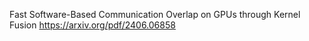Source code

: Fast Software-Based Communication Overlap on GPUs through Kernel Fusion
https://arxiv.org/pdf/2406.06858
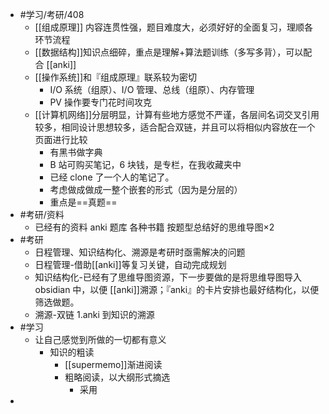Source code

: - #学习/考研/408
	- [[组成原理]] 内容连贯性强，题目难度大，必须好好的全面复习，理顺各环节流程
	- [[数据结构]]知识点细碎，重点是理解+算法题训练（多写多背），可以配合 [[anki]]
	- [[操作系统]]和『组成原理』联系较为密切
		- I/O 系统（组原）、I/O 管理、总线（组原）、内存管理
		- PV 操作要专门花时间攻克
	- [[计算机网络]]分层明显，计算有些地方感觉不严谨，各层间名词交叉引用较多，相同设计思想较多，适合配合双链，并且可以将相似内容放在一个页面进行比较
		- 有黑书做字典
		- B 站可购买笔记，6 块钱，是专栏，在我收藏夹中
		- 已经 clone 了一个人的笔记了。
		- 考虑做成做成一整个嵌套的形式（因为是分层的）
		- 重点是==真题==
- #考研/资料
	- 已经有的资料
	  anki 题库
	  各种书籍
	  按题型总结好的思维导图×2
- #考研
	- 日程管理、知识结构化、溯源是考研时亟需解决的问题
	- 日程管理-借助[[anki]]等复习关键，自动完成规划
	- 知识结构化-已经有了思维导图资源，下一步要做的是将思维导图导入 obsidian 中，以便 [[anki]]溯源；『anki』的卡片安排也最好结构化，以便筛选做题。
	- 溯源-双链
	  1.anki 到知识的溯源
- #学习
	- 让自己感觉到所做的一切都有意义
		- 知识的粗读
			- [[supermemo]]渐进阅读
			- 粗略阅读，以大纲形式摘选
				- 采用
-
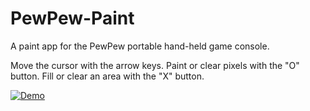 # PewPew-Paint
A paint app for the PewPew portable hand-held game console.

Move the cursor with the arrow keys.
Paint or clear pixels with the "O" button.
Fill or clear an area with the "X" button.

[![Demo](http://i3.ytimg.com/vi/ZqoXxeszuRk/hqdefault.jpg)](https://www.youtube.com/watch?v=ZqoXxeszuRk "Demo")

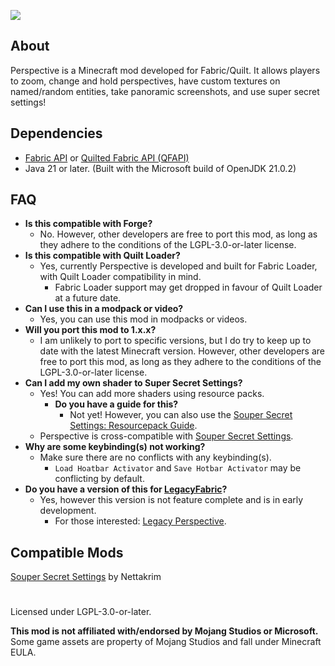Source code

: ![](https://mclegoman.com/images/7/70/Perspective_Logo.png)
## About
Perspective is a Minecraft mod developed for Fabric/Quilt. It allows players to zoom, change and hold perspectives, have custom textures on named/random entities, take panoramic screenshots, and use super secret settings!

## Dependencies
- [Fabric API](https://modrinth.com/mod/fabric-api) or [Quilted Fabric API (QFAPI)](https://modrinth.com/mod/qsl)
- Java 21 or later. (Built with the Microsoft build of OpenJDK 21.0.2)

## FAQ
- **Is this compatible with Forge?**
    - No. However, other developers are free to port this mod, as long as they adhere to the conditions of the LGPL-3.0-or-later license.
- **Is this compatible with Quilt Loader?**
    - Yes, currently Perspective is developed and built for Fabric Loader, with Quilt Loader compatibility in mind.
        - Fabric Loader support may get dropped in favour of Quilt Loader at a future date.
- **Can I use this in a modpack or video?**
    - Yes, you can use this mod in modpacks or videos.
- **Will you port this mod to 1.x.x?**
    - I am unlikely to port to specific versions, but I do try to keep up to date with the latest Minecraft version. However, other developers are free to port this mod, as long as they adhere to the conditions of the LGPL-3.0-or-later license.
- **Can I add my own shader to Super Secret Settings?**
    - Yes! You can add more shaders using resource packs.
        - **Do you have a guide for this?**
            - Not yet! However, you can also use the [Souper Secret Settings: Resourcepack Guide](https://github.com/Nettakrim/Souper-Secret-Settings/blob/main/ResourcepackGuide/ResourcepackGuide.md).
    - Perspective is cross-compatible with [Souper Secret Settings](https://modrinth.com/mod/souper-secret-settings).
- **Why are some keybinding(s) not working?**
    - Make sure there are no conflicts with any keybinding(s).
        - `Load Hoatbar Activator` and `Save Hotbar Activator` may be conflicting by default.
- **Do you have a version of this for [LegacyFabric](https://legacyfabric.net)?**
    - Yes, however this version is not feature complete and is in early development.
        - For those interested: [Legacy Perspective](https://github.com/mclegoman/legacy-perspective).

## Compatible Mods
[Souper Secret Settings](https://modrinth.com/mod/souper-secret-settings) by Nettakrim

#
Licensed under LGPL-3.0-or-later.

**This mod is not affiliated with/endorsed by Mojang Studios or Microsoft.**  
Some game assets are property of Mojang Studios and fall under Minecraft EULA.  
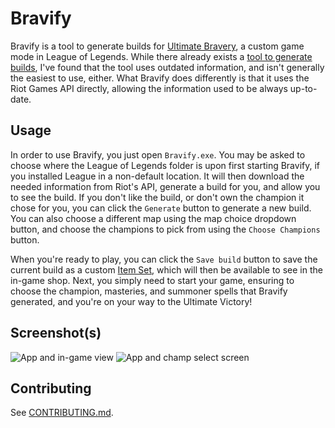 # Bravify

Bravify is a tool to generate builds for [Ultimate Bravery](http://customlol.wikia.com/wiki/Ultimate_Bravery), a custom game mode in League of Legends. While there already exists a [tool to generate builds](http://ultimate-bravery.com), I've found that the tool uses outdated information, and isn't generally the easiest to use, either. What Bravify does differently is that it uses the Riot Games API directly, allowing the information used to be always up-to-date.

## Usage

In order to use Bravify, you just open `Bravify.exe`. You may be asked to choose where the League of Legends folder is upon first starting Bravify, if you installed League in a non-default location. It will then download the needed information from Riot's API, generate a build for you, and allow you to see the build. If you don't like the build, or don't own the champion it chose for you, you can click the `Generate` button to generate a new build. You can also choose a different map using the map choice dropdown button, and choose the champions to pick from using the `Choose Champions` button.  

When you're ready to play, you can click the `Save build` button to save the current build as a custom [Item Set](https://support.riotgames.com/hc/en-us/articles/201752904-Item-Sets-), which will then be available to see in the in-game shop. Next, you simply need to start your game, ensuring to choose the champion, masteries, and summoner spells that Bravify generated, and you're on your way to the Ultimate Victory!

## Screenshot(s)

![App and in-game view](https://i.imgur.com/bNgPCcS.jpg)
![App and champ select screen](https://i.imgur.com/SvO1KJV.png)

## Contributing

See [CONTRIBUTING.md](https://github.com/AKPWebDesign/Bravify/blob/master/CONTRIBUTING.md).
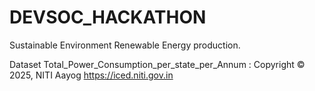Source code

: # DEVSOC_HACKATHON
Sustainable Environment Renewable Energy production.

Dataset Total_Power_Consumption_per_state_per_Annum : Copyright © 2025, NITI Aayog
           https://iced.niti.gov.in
************
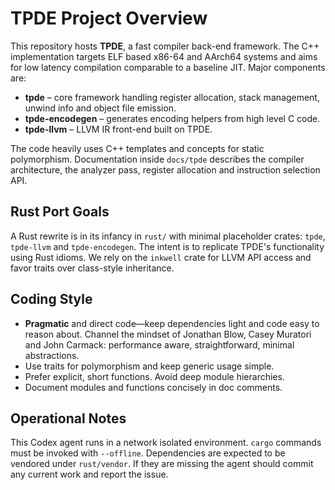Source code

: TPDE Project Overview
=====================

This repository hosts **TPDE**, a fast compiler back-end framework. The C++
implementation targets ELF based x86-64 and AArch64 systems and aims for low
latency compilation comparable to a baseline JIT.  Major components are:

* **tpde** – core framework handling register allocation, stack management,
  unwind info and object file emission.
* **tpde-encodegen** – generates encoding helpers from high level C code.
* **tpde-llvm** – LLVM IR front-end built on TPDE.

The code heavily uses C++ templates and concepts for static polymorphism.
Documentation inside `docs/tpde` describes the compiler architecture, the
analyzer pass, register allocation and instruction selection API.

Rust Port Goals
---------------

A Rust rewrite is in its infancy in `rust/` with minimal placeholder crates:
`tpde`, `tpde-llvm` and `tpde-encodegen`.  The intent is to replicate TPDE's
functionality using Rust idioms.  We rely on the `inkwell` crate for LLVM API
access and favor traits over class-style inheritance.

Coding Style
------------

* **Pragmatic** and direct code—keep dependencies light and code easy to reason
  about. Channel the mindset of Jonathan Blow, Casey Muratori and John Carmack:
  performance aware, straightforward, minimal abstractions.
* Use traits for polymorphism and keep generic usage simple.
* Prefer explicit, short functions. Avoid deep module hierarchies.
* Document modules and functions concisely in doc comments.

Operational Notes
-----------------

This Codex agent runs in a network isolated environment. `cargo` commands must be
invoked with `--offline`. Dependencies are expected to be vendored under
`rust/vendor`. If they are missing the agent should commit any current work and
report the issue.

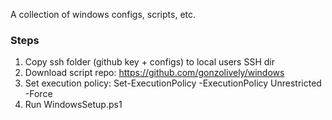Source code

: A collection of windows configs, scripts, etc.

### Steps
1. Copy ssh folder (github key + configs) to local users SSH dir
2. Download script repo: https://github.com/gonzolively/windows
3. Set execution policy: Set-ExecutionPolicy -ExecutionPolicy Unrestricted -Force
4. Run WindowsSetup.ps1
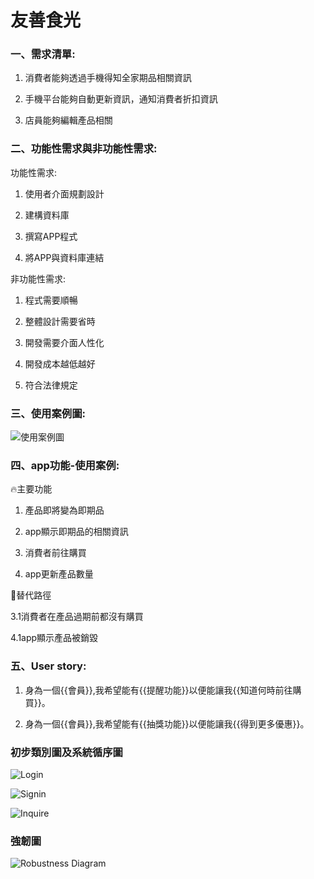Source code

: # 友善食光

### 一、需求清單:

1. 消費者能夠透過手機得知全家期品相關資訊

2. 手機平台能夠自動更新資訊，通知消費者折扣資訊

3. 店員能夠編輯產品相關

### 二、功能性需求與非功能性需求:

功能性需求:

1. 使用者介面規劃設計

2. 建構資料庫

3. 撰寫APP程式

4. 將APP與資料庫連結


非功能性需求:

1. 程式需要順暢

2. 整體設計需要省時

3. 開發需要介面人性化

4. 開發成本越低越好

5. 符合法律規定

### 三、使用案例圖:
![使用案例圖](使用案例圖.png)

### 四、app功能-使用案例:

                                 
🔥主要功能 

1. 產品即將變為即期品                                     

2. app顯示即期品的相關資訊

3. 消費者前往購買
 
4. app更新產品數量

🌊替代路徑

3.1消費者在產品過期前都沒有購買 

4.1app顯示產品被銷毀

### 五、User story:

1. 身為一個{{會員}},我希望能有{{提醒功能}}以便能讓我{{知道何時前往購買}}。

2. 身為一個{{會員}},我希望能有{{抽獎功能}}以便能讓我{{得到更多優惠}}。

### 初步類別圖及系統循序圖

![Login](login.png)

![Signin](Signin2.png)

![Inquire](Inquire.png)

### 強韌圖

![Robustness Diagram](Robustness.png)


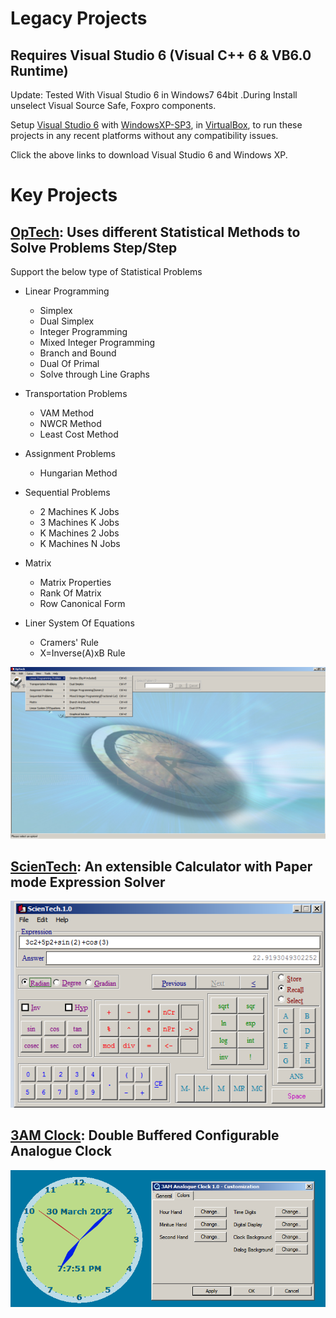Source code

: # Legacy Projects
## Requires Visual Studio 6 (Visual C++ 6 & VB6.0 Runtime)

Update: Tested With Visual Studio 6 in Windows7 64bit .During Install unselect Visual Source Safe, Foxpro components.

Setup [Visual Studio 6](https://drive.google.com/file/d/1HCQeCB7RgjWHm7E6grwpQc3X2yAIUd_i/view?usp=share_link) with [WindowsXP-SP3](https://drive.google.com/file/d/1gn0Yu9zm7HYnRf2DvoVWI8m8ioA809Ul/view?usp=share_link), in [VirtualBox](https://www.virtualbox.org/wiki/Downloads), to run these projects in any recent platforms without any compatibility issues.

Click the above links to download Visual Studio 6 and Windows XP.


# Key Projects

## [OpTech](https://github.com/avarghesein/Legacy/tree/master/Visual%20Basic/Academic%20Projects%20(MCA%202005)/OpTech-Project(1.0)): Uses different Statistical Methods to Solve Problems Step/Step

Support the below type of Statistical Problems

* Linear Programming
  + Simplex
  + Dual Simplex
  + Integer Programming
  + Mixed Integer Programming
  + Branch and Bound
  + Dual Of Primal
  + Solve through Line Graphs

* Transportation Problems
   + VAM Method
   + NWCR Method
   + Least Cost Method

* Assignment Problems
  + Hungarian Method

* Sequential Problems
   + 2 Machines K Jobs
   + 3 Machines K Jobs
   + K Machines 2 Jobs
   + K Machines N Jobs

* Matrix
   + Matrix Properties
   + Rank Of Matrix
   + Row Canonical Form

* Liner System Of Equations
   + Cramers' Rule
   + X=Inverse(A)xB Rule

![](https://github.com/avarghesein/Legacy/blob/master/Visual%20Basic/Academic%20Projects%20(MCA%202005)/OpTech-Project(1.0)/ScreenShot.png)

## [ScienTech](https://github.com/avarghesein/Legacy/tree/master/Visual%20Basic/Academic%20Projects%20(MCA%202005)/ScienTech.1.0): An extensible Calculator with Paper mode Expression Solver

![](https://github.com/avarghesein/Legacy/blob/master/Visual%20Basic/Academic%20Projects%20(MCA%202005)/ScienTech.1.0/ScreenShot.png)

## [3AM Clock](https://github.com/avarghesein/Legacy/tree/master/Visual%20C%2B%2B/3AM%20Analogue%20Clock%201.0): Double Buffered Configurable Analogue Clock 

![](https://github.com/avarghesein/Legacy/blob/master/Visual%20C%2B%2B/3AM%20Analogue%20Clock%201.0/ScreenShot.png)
************
▸ WORK REQUIRED:
The string "polymorphism" marks the lines to return from the material. Copy each one.

▸ WRITTEN ANSWER:
The code heavily uses C++ templates and concepts for static polymorphism.
* Use traits for polymorphism and keep generic usage simple.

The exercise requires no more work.